### Goal of the exercise
Please repeat the listing exactly, starting at its first line and stopping after the line that contains "Let $p_1,\dots,p_n$ be".

===== Provided information

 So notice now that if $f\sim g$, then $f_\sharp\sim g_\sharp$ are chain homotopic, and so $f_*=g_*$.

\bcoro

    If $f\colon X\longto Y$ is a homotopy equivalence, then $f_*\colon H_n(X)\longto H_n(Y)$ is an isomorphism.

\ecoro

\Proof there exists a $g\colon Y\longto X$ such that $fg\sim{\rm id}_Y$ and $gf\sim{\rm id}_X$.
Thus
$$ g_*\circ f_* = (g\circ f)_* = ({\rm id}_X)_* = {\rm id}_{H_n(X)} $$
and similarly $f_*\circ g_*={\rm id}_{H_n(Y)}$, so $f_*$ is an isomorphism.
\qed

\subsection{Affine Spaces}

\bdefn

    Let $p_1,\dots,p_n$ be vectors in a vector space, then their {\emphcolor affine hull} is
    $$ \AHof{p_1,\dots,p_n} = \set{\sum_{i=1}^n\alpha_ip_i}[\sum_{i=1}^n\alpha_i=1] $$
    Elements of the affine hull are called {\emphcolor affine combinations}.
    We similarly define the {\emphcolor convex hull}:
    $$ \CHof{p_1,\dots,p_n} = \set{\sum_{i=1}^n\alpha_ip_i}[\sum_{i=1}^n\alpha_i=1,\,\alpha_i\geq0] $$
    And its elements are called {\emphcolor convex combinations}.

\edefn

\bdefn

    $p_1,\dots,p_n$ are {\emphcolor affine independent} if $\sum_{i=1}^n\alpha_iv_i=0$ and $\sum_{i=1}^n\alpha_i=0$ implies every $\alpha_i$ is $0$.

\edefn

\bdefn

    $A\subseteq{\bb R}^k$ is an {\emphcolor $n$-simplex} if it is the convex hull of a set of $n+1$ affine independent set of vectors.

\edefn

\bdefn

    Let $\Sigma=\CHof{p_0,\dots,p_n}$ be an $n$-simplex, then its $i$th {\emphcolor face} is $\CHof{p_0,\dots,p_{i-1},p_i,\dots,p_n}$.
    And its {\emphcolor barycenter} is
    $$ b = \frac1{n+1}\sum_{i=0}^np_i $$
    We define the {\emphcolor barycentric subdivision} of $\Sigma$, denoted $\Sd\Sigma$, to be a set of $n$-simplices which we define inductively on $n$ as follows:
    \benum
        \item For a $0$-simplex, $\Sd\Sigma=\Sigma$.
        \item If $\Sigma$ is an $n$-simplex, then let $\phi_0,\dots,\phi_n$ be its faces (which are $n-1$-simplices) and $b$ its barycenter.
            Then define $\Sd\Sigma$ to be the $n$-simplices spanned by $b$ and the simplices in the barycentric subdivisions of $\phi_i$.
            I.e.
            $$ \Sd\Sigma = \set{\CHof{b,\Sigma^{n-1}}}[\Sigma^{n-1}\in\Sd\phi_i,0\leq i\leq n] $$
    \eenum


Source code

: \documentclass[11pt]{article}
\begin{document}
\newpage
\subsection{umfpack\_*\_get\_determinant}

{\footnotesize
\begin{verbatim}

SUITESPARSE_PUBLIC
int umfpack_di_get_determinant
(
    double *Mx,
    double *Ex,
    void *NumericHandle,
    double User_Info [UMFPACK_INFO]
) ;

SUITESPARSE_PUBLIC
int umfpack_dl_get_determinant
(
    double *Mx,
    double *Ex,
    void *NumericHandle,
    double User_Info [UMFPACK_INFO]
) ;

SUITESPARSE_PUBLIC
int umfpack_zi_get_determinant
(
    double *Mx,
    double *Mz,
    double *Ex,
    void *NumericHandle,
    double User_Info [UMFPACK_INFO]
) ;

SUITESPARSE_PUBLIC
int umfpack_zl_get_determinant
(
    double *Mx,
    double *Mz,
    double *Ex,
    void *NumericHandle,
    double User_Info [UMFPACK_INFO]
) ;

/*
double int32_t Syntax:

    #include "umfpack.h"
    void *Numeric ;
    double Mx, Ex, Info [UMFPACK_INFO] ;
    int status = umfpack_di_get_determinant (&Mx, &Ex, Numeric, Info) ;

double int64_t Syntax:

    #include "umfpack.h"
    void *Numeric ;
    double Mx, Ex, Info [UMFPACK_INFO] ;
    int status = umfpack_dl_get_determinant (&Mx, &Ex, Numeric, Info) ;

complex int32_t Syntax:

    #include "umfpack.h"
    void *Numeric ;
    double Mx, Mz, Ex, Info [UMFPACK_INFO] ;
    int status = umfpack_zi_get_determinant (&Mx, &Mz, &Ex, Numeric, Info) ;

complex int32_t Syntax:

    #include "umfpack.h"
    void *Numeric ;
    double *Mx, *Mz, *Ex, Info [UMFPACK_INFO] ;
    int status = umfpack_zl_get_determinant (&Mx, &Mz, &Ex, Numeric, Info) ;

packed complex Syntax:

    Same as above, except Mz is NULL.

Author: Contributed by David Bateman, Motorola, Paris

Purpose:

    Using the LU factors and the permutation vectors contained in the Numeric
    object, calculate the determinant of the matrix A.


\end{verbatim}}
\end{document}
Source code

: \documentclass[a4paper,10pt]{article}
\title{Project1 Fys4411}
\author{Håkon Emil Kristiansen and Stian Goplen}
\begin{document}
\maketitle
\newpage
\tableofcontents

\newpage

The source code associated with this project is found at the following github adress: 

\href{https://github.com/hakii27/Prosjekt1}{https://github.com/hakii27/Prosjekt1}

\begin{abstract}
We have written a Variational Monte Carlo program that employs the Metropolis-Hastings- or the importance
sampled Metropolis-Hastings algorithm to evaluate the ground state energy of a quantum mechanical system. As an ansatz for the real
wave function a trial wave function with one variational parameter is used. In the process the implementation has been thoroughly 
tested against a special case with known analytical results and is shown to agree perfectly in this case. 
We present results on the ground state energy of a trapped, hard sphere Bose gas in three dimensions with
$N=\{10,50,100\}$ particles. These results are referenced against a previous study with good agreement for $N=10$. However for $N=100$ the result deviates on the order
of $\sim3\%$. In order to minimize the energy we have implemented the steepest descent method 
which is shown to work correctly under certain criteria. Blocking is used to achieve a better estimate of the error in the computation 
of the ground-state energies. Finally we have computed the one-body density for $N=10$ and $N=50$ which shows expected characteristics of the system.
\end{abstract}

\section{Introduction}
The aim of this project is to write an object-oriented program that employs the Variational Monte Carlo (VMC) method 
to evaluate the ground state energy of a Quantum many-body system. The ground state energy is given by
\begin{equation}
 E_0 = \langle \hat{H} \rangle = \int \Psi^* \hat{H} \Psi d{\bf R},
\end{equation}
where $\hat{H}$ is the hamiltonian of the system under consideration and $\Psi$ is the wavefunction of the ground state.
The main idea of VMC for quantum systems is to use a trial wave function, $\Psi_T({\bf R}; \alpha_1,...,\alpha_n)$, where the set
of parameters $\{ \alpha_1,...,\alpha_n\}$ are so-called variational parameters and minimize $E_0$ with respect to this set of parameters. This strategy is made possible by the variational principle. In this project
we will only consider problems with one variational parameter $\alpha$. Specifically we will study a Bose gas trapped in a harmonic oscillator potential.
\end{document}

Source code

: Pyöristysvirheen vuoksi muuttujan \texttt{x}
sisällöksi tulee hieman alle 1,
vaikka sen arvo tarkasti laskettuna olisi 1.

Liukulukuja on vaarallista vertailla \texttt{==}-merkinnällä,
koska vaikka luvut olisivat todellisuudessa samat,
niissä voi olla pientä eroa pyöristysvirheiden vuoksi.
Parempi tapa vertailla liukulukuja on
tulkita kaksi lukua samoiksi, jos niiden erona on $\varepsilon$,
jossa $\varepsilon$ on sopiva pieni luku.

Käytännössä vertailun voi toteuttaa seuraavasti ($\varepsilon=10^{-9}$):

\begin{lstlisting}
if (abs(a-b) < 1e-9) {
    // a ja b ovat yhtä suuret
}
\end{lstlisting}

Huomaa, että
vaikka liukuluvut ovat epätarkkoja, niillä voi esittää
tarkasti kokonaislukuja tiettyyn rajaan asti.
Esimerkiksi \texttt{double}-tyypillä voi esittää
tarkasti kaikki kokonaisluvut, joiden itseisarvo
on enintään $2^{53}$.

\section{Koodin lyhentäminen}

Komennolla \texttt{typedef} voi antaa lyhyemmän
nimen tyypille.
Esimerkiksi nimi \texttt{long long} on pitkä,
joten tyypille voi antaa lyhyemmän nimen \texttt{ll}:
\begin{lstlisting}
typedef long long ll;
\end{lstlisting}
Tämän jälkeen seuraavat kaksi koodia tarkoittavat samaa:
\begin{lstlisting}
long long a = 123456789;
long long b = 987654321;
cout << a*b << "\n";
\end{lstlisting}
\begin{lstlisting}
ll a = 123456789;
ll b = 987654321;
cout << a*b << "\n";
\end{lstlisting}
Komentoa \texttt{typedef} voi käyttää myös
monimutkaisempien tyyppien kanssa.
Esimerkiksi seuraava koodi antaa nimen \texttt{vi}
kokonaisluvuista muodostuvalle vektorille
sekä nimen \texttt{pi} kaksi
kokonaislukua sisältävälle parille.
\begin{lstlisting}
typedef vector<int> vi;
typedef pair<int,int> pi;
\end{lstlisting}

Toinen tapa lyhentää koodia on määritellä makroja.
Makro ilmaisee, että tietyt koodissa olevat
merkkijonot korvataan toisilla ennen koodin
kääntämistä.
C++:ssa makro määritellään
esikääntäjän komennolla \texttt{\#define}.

==========

### Reply
 So notice now that if $f\sim g$, then $f_\sharp\sim g_\sharp$ are chain homotopic, and so $f_*=g_*$.

\bcoro

    If $f\colon X\longto Y$ is a homotopy equivalence, then $f_*\colon H_n(X)\longto H_n(Y)$ is an isomorphism.

\ecoro

\Proof there exists a $g\colon Y\longto X$ such that $fg\sim{\rm id}_Y$ and $gf\sim{\rm id}_X$.
Thus
$$ g_*\circ f_* = (g\circ f)_* = ({\rm id}_X)_* = {\rm id}_{H_n(X)} $$
and similarly $f_*\circ g_*={\rm id}_{H_n(Y)}$, so $f_*$ is an isomorphism.
\qed

\subsection{Affine Spaces}

\bdefn

    Let $p_1,\dots,p_n$ be vectors in a vector space, then their {\emphcolor affine hull} is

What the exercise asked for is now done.